Results: A total of 452 glaucoma patients, 423 glaucoma suspects and 237 healthy subjects were incorporated into the analyses. Sensitivities for both FDT and GDx were fixed at 0.90. For the group as a whole, the specificity was 0.81 for FDT, using number of depressed test-points p < 0.01 in the total deviation probability plot with a cut-off point > 1, and 0.78 for GDx, using the Number, with a cut-off point > 29. The area under the receiver operating characteristic (ROC) curve was 0.92 for FDT and 0.94 for GDx. Of the subjects with suspect glaucoma, 75% showed normal FDT test results and 52% showed normal GDx results. Unlike FDT, GDx failed to detect some moderate/severe glaucoma cases.
Conclusions: The performances of FDT and GDx are approximately equivalent in terms of sensitivity, specificity and area under the ROC curve. In glaucoma suspects, GDx in particular yielded a rather high percentage of positive test results. The majority of these positive test results are presumably false-positive results rather than results indicating preperimetric glaucoma.
It is not known whether the new devices are suitable for follow-up. We therefore decided to follow a large group of patients, using both FDT and GDx.
We included almost 1000 patients attending the glaucoma service of our hospital and followed this cohort prospectively for at least 4 years. The city of Groningen and its surrounding rural area are ideal for carrying out a longterm follow-up study because of the remote location of Groningen within the Netherlands and its low migration rate.
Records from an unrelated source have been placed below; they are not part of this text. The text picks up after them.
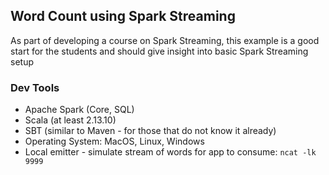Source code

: ##  Word Count using Spark Streaming
As part of developing a course on Spark Streaming, this example is a good start for the students and should give insight into basic Spark Streaming setup



### Dev Tools
- Apache Spark (Core, SQL)
- Scala (at least 2.13.10)
- SBT (similar to Maven - for those that do not know it already)
- Operating System: MacOS, Linux, Windows
- Local emitter - simulate stream of words for app to consume: 
  ```ncat -lk 9999```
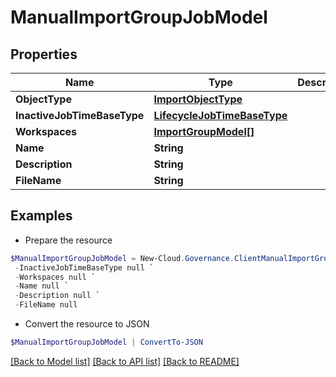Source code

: # ManualImportGroupJobModel
## Properties

Name | Type | Description | Notes
------------ | ------------- | ------------- | -------------
**ObjectType** | [**ImportObjectType**](ImportObjectType.md) |  | [optional] 
**InactiveJobTimeBaseType** | [**LifecycleJobTimeBaseType**](LifecycleJobTimeBaseType.md) |  | [optional] 
**Workspaces** | [**ImportGroupModel[]**](ImportGroupModel.md) |  | [optional] 
**Name** | **String** |  | [optional] 
**Description** | **String** |  | [optional] 
**FileName** | **String** |  | [optional] 

## Examples

- Prepare the resource
```powershell
$ManualImportGroupJobModel = New-Cloud.Governance.ClientManualImportGroupJobModel  -ObjectType null `
 -InactiveJobTimeBaseType null `
 -Workspaces null `
 -Name null `
 -Description null `
 -FileName null
```

- Convert the resource to JSON
```powershell
$ManualImportGroupJobModel | ConvertTo-JSON
```

[[Back to Model list]](../README.md#documentation-for-models) [[Back to API list]](../README.md#documentation-for-api-endpoints) [[Back to README]](../README.md)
The aim of the present study is to describe the baseline data of the cohort and to evaluate some of the screening properties of FDT and GDx from these data. We recruited healthy subjects from outside the hospital to determine the specificity. These healthy subjects were compared with the patients from the glaucoma service with a normal baseline visual field, termed ‘glaucoma suspects’. This comparison is interesting because it might provide insight into the ability of FDT/GDx to detect so-called preperimetric glaucoma.
Material and Methods
Patient data and study protocol
The inclusion period for our study ran from 1st July 2000 to 30th June 2001. During this period, 1051 patients (509 men and 542 women) attended the glaucoma service at our outpatients department. Their mean age was 65 years (SD 15 years, range 13 − 91 years). Patients with a sufficient number of reliable visual fields to allow classification (see below), who agreed to participate (informed consent), were included in the study. No further exclusion criteria were applied in order to obtain a sample as representative as possible of visitors to a glaucoma service. At the baseline visit, at least one FDT and GDx test result was obtained. In 187 patients, additional FDT measurements were performed to explore a possible learning effect in FDT. No significant learning effect was found in this group (Heeg et al. 2003).
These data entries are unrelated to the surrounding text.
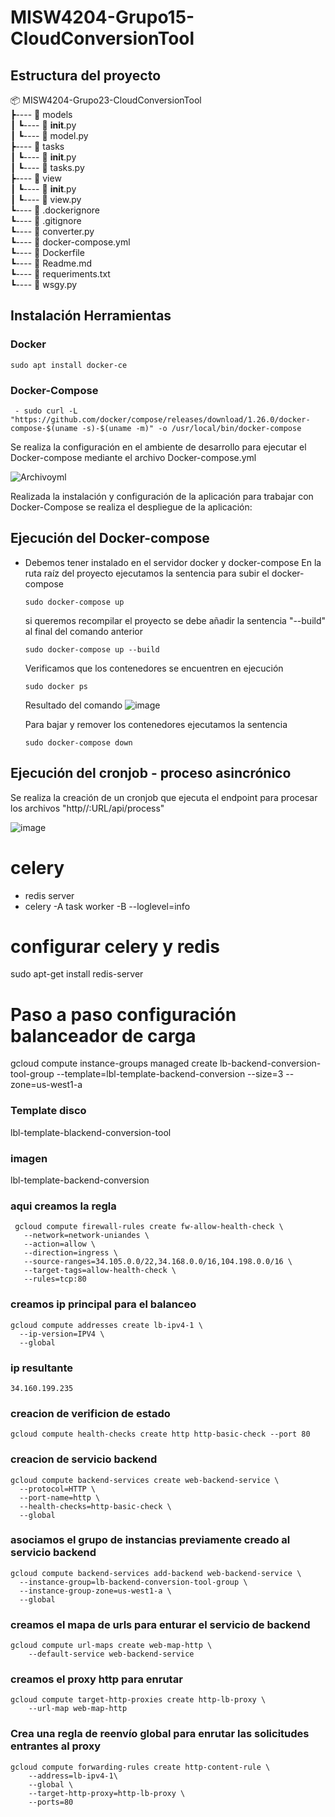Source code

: # MISW4204-Grupo15-CloudConversionTool

## Estructura del proyecto
📦 MISW4204-Grupo23-CloudConversionTool<br>
┣---- 📂 models<br>
┃     ┗---- 📜 __init__.py<br>
┃     ┗---- 📜 model.py<br>
┣---- 📂 tasks<br>
┃     ┗---- 📜 __init__.py<br>
┃     ┗---- 📜 tasks.py<br>
┣---- 📂 view<br>
┃     ┗---- 📜 __init__.py<br>
┃     ┗---- 📜 view.py<br>
┗---- 📜 .dockerignore<br>
┗---- 📜 .gitignore<br>
┗---- 📜 converter.py<br>
┗---- 📜 docker-compose.yml<br>
┗---- 📜 Dockerfile<br>
┗---- 📜 Readme.md<br>
┗---- 📜 requeriments.txt<br>
┗---- 📜 wsgy.py
 
## Instalación Herramientas
### Docker
```shell
sudo apt install docker-ce
```
### Docker-Compose
```shell
 - sudo curl -L "https://github.com/docker/compose/releases/download/1.26.0/docker-compose-$(uname -s)-$(uname -m)" -o /usr/local/bin/docker-compose
```

Se realiza la configuración en el ambiente de desarrollo para ejecutar el Docker-compose mediante el archivo Docker-compose.yml
 
![Archivoyml](https://user-images.githubusercontent.com/98661682/232351674-3d31cd7a-7ff6-464e-9a33-8aefc2b271df.png)

Realizada la instalación y configuración de la aplicación para trabajar con Docker-Compose se realiza el despliegue de la aplicación:

## Ejecución del Docker-compose
- Debemos tener instalado en el servidor docker y docker-compose
En la ruta raíz del proyecto ejecutamos la sentencia para subir el docker-compose
    ```shell
    sudo docker-compose up 
    ```
    si queremos recompilar el proyecto se debe añadir la sentencia "--build" al final del comando anterior
    ```shell
    sudo docker-compose up --build
    ```
    Verificamos que los contenedores se encuentren en ejecución
    ```shell
    sudo docker ps
    ```    
    Resultado del comando
![image](https://user-images.githubusercontent.com/98661682/232354266-512b0316-f0ca-4152-9492-f76367be8837.png)
    
    Para bajar y remover los contenedores ejecutamos la sentencia
    ```shell
    sudo docker-compose down  
    ```

## Ejecución del cronjob - proceso asincrónico
Se realiza la creación de un cronjob que ejecuta el endpoint para procesar los archivos "http//:URL/api/process"

![image](https://user-images.githubusercontent.com/98661682/232353520-ea4c530c-8177-47a4-b819-46d611e6ba05.png)



# celery

- redis server
- celery -A task worker -B --loglevel=info

# configurar celery y redis
sudo apt-get install redis-server


# Paso a paso configuración balanceador de carga
gcloud compute instance-groups managed create lb-backend-conversion-tool-group --template=lbl-template-backend-conversion --size=3 --zone=us-west1-a


### Template disco
lbl-template-blackend-conversion-tool

### imagen
lbl-template-backend-conversion

### aqui creamos la regla

```shell
 gcloud compute firewall-rules create fw-allow-health-check \
   --network=network-uniandes \
   --action=allow \
   --direction=ingress \
   --source-ranges=34.105.0.0/22,34.168.0.0/16,104.198.0.0/16 \
   --target-tags=allow-health-check \
   --rules=tcp:80
```



### creamos ip principal para el balanceo
  ```shell
  gcloud compute addresses create lb-ipv4-1 \
    --ip-version=IPV4 \
    --global
  ```

### ip resultante
```shell
34.160.199.235 
```
### creacion de verificion de estado
```shell
gcloud compute health-checks create http http-basic-check --port 80
```

### creacion de servicio backend
```shell
gcloud compute backend-services create web-backend-service \
  --protocol=HTTP \
  --port-name=http \
  --health-checks=http-basic-check \
  --global
```  

### asociamos el grupo de instancias previamente creado al servicio backend
```shell
gcloud compute backend-services add-backend web-backend-service \
  --instance-group=lb-backend-conversion-tool-group \
  --instance-group-zone=us-west1-a \
  --global
```    


### creamos el mapa de urls para enturar el servicio de backend
```shell
gcloud compute url-maps create web-map-http \
    --default-service web-backend-service
```    

### creamos el proxy http para enrutar 
```shell
gcloud compute target-http-proxies create http-lb-proxy \
    --url-map web-map-http
```     

### Crea una regla de reenvío global para enrutar las solicitudes entrantes al proxy
```shell
gcloud compute forwarding-rules create http-content-rule \
    --address=lb-ipv4-1\
    --global \
    --target-http-proxy=http-lb-proxy \
    --ports=80
```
In addition to the patients, 237 healthy subjects were recruited outside the hospital by advertising in old people's homes, the local blood bank and other public places. People who visited an ophthalmologist regularly for glaucoma-related reasons, such as glaucoma or ocular hypertension, or who had a positive family history of glaucoma, were excluded. No further exclusion criteria were applied in order to get a sample as representative as possible of the population studied. The mean age of these healthy subjects was 63 years (SD 11 years, range 33 − 94 years).
We used the Humphrey Field Analyser (HFA) 30–2 Sita Fast for perimetry (Carl Zeiss Meditec Inc., Dublin, California, USA). In some cases,Goldmann perimetry (Haag Streit AG, Bern, Switzerland) was applied in addition to HFA. When using the HFA, an abnormal visual field was defined as one of the following:
1glaucoma hemifield test (GHT) outside normal limits;
2pattern standard deviation (PSD) p < 0.05, or
3three adjacent non-edge points p < 0.05 in the pattern deviation probability plot, of which at least one point was p < 0.01, with all points on the same side of the horizontal meridian (LTG-P criterion; Katz et al. 1991).
Defects had to be compatible with glaucoma and without any other explanation. Abnormal first visual fields were discarded because of a learning effect in static computerized perimetry (Heijl et al. 1989; Heijl & Bengtsson 1996). Patients with a reproducible visual field defect in at least one eye were classified as glaucoma patients. Therefore, at least three visual fields were required for the diagnosis of glaucoma.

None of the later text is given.